= Tel Abib =

Ancient city mentioned in The book of Ezekiel

Tel Abib (תל אביב, "the hill of Spring", from Akkadian Tel Abûbi, "The Tel of the flood") is an unidentified tell ("hill city") on the Kebar Canal, near Nippur in what is now Iraq. Tel Abib is mentioned by Ezekiel in Ezekiel 3:15:

Then I came to them of the captivity at Tel Abib, that lived by the river Chebar, and to where they lived; and I sat there overwhelmed among them seven days.

==Location==
The Kebar or Chebar Canal (or River) is the setting of several important scenes of the Book of Ezekiel, including the opening verses. The book refers to this river eight times in total.

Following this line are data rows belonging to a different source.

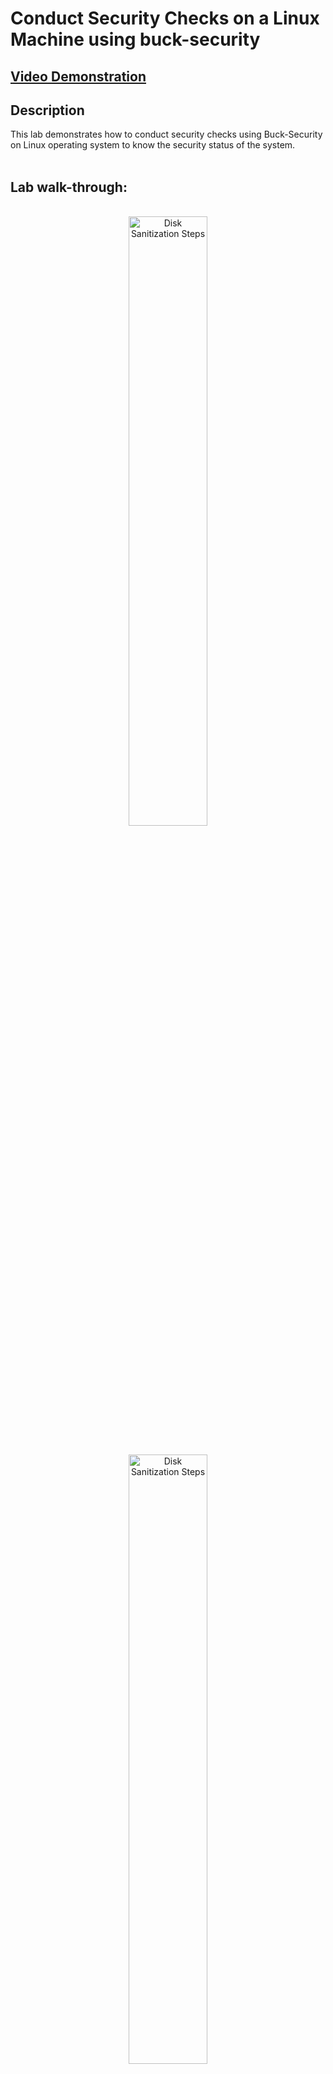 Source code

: <h1>Conduct Security Checks on a Linux Machine using buck-security</h1>

 ## [Video Demonstration](https://drive.google.com/file/d/1Ob_wuU5Bz_GEeufFliVOMwgZZeQa1UYF/view?usp=sharing)

<h2>Description</h2>
This lab demonstrates how to conduct security checks using Buck-Security on Linux operating system to know the security status of the system.<br />
<br />

<h2>Lab walk-through:</h2>

<p align="center">
<br/>
<img src="https://i.imgur.com/lqQkfuZ.png" height="50%" width="50%" alt="Disk Sanitization Steps"/>
<br />
<p align="center">
<br/>
<img src="https://i.imgur.com/RAiLZJN.png" height="50%" width="50%" alt="Disk Sanitization Steps"/>
<br />
<br />
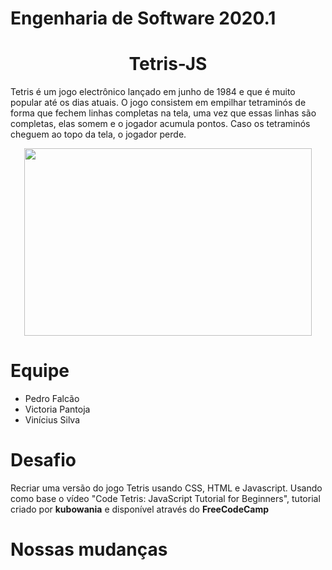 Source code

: # Engenharia de Software 2020.1
# <h1 align="center">**Tetris-JS**</h1>

Tetris é um jogo electrônico lançado em junho de 1984 e que é muito popular até os dias atuais. O jogo consistem em empilhar tetraminós de forma que fechem linhas completas na tela, uma vez que essas linhas são completas, elas somem e o jogador acumula pontos. Caso os tetraminós cheguem ao topo da tela, o jogador perde.

<p align="center">
  <img width="460" height="300" src="https://user-images.githubusercontent.com/22911305/111398733-c867c580-86a2-11eb-8d25-9f729cdaaf39.png?w=100">
</p>
                                                                       
# Equipe
<ul>
<li>Pedro Falcão</li>
<li>Victoria Pantoja</li>
<li>Vinícius Silva</li>
</ul>  

# Desafio
Recriar uma versão do jogo Tetris usando CSS, HTML e Javascript. Usando como base o vídeo "Code Tetris: JavaScript Tutorial for Beginners", tutorial criado por **kubowania** e disponível através do **FreeCodeCamp**

# Nossas mudanças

Some older biblical commentaries identified the Chebar with the Khabur River in what is now Syria. The Khabur is mentioned in as the "Habor". However, more recent scholarship is agreed that the location of the Kebar Canal is near Nippur in Iraq.

The ka-ba-ru waterway (Akkadian) is mentioned among the 5th century BCE Murashu archives from Nippur. It was part of a complex network of irrigation and transport canals which also included the Shatt el-Nil, a silted up canal toward the east of Babylon.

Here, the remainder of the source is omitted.